This study addresses the parameterized approximation of the axis-aligned rectangle hitting problem: given a set of axis-aligned rectangles and a set of axis-aligned lines, the goal is to select the smallest subset of lines that intersects all rectangles. The paper presents the first parameterized algorithm achieving an approximation ratio better than the classical factor of 2, specifically attaining a 7/4-approximation in time $k^{O(k)}(|L||R|)^{O(1)}$, where $k$ denotes the size of an optimal solution. Furthermore, it establishes that, unless FPT = W[1], no fixed-parameter tractable algorithm can achieve an approximation ratio better than $5/4 - \varepsilon$ for any $\varepsilon > 0$. By integrating techniques from parameterized algorithm design, combinatorial optimization, and W[1]-hardness reductions, this work achieves a significant advance in balancing approximation guarantees with computational complexity.

In the Rectangle Stabbing problem, input is a set ${\cal R}$ of axis-parallel rectangles and a set ${\cal L}$ of axis parallel lines in the plane.
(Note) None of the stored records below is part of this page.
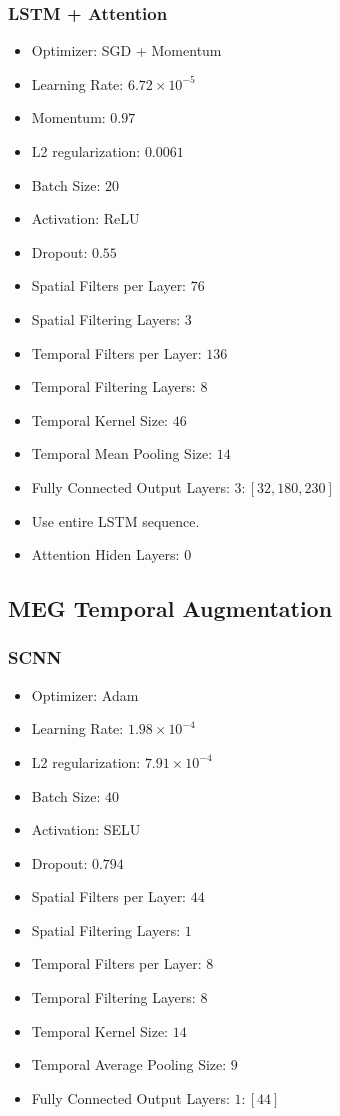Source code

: \subsubsection{LSTM + Attention}

\begin{itemize}
\item Optimizer: SGD + Momentum
\item Learning Rate: $6.72 \times 10^{-5}$
\item Momentum: $0.97$
\item L2 regularization: $0.0061$
\item Batch Size: $20$
\item Activation: ReLU
\item Dropout: $0.55$
\item Spatial Filters per Layer: $76$
\item Spatial Filtering Layers: $3$
\item Temporal Filters per Layer: $136$
\item Temporal Filtering Layers: $8$
\item Temporal Kernel Size: $46$
\item Temporal Mean Pooling Size: $14$
\item Fully Connected Output Layers: $3: [32, 180, 230]$
\item Use entire LSTM sequence.
\item Attention Hiden Layers: $0$
\end{itemize}

\subsection{MEG Temporal Augmentation}

\subsubsection{SCNN}

\begin{itemize}
\item Optimizer: Adam
\item Learning Rate: $1.98 \times 10^{-4}$
\item L2 regularization: $7.91 \times 10^{-4}$
\item Batch Size: $40$
\item Activation: SELU
\item Dropout: $0.794$
\item Spatial Filters per Layer: $44$
\item Spatial Filtering Layers: $1$
\item Temporal Filters per Layer: $8$
\item Temporal Filtering Layers: $8$
\item Temporal Kernel Size: $14$
\item Temporal Average Pooling Size: $9$
\item Fully Connected Output Layers: $1: [44]$
\end{itemize}

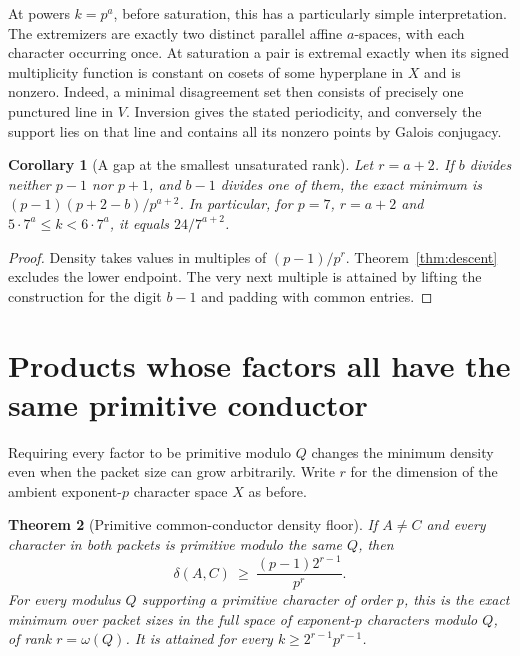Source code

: \documentclass[11pt,letterpaper]{article}
\newtheorem{theorem}{Theorem}[section]
\newtheorem{corollary}[theorem]{Corollary}
\theoremstyle{remark}
\begin{document}
At powers $k=p^a$, before saturation, this has a particularly simple
interpretation. The extremizers are exactly two distinct parallel affine
$a$-spaces, with each character occurring once. At saturation a pair is
extremal exactly when its signed multiplicity function is constant on
cosets of some hyperplane in $X$ and is nonzero. Indeed, a minimal
disagreement set then consists of precisely one punctured line in $V$.
Inversion gives the stated periodicity, and conversely the support lies
on that line and contains all its nonzero points by Galois conjugacy.

\begin{corollary}[A gap at the smallest unsaturated rank]\label{cor:gaplift}
Let $r=a+2$. If $b$ divides neither $p-1$ nor $p+1$, and $b-1$ divides
one of them, the exact minimum is $(p-1)(p+2-b)/p^{a+2}$.
In particular, for $p=7$, $r=a+2$ and
$5\cdot 7^a\le k<6\cdot 7^a$, it equals $24/7^{a+2}$.
\end{corollary}

\begin{proof}
Density takes values in multiples of $(p-1)/p^r$.
Theorem~\ref{thm:descent} excludes the lower endpoint. The very next
multiple is attained by lifting the construction for the digit $b-1$
and padding with common entries.
\end{proof}
\section{Products whose factors all have the same primitive conductor}
\label{sec:primitive}

Requiring every factor to be primitive modulo $Q$ changes the
minimum density even when the packet size can grow arbitrarily.
Write $r$ for the dimension of the ambient exponent-$p$ character space
$X$ as before.

\begin{theorem}[Primitive common-conductor density floor]\label{thm:primitive}
If $A\ne C$ and every character in both packets is primitive modulo the same $Q$, then
\[
 \delta(A,C)\ \ge\ \frac{(p-1)2^{r-1}}{p^r}.
\]
For every modulus $Q$ supporting a primitive character of order $p$,
this is the exact minimum over packet sizes in the full space of
exponent-$p$ characters modulo $Q$, of rank $r=\omega(Q)$. It is
attained for every $k\ge2^{r-1}p^{r-1}$.
\end{theorem}
\end{document}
The task is to find a minimum size set ${\cal L}^* \subseteq {\cal L}$ such that for every rectangle $R \in {\cal R}$ there is a line $\ell \in {\cal L}^*$ such that $\ell$ intersects $R$. Gaur et al. [Journal of Algorithms, 2002] gave a polynomial time $2$-approximation algorithm, while Dom et al. [WALCOM 2009] and Giannopolous et al. [EuroCG 2009] independently showed that, assuming FPT $\neq$ W[1], there is no algorithm with running time $f(k)(|{\cal L}||{\cal R}|)^{O(1)}$ that determines whether there exists an optimal solution with at most $k$ lines. We give the first parameterized approximation algorithm for the problem with a ratio better than $2$. In particular we give an algorithm that given ${\cal R}$, ${\cal L}$, and an integer $k$ runs in time $k^{O(k)}(|{\cal L}||{\cal R}|)^{O(1)}$ and either correctly concludes that there does not exist a solution with at most $k$ lines, or produces a solution with at most $\frac{7k}{4}$ lines. We complement our algorithm by showing that unless FPT $=$ W[1], the Rectangle Stabbing problem does not admit a $(\frac{5}{4}-ε)$-approximation algorithm running in $f(k)(|{\cal L}||{\cal R}|)^{O(1)}$ time for any function $f$ and $ε> 0$.